WHAT IS EXPECTED ::
From the first line to the last, reproduce the records below exactly, omitting any picture.

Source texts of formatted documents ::
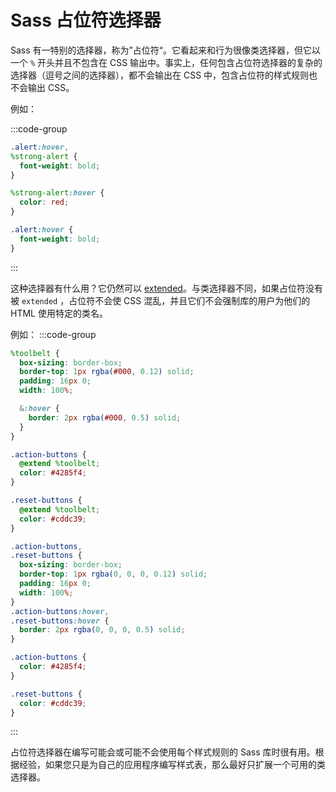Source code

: # Sass 占位符选择器

Sass 有一特别的选择器，称为”占位符“。它看起来和行为很像类选择器，但它以一个 `%` 开头并且不包含在 CSS 输出中。事实上，任何包含占位符选择器的复杂的选择器（逗号之间的选择器），都不会输出在 CSS 中，包含占位符的样式规则也不会输出 CSS。

例如：

:::code-group

```scss
.alert:hover,
%strong-alert {
  font-weight: bold;
}

%strong-alert:hover {
  color: red;
}
```

```css
.alert:hover {
  font-weight: bold;
}
```

:::

这种选择器有什么用？它仍然可以 [extended](../at-rules/extend)。与类选择器不同，如果占位符没有被 `extended` ，占位符不会使 CSS 混乱，并且它们不会强制库的用户为他们的 HTML 使用特定的类名。

例如：
:::code-group

```scss
%toolbelt {
  box-sizing: border-box;
  border-top: 1px rgba(#000, 0.12) solid;
  padding: 16px 0;
  width: 100%;

  &:hover {
    border: 2px rgba(#000, 0.5) solid;
  }
}

.action-buttons {
  @extend %toolbelt;
  color: #4285f4;
}

.reset-buttons {
  @extend %toolbelt;
  color: #cddc39;
}
```

```css
.action-buttons,
.reset-buttons {
  box-sizing: border-box;
  border-top: 1px rgba(0, 0, 0, 0.12) solid;
  padding: 16px 0;
  width: 100%;
}
.action-buttons:hover,
.reset-buttons:hover {
  border: 2px rgba(0, 0, 0, 0.5) solid;
}

.action-buttons {
  color: #4285f4;
}

.reset-buttons {
  color: #cddc39;
}
```

:::

占位符选择器在编写可能会或可能不会使用每个样式规则的 Sass 库时很有用。根据经验，如果您只是为自己的应用程序编写样式表，那么最好只扩展一个可用的类选择器。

WORKED SOLUTION ::
Source code

: # Sass 占位符选择器

Sass 有一特别的选择器，称为”占位符“。它看起来和行为很像类选择器，但它以一个 `%` 开头并且不包含在 CSS 输出中。事实上，任何包含占位符选择器的复杂的选择器（逗号之间的选择器），都不会输出在 CSS 中，包含占位符的样式规则也不会输出 CSS。

例如：

:::code-group

```scss
.alert:hover,
%strong-alert {
  font-weight: bold;
}

%strong-alert:hover {
  color: red;
}
```

```css
.alert:hover {
  font-weight: bold;
}
```

:::

这种选择器有什么用？它仍然可以 [extended](../at-rules/extend)。与类选择器不同，如果占位符没有被 `extended` ，占位符不会使 CSS 混乱，并且它们不会强制库的用户为他们的 HTML 使用特定的类名。

例如：
:::code-group

```scss
%toolbelt {
  box-sizing: border-box;
  border-top: 1px rgba(#000, 0.12) solid;
  padding: 16px 0;
  width: 100%;

  &:hover {
    border: 2px rgba(#000, 0.5) solid;
  }
}

.action-buttons {
  @extend %toolbelt;
  color: #4285f4;
}

.reset-buttons {
  @extend %toolbelt;
  color: #cddc39;
}
```

```css
.action-buttons,
.reset-buttons {
  box-sizing: border-box;
  border-top: 1px rgba(0, 0, 0, 0.12) solid;
  padding: 16px 0;
  width: 100%;
}
.action-buttons:hover,
.reset-buttons:hover {
  border: 2px rgba(0, 0, 0, 0.5) solid;
}

.action-buttons {
  color: #4285f4;
}

.reset-buttons {
  color: #cddc39;
}
```

:::

占位符选择器在编写可能会或可能不会使用每个样式规则的 Sass 库时很有用。根据经验，如果您只是为自己的应用程序编写样式表，那么最好只扩展一个可用的类选择器。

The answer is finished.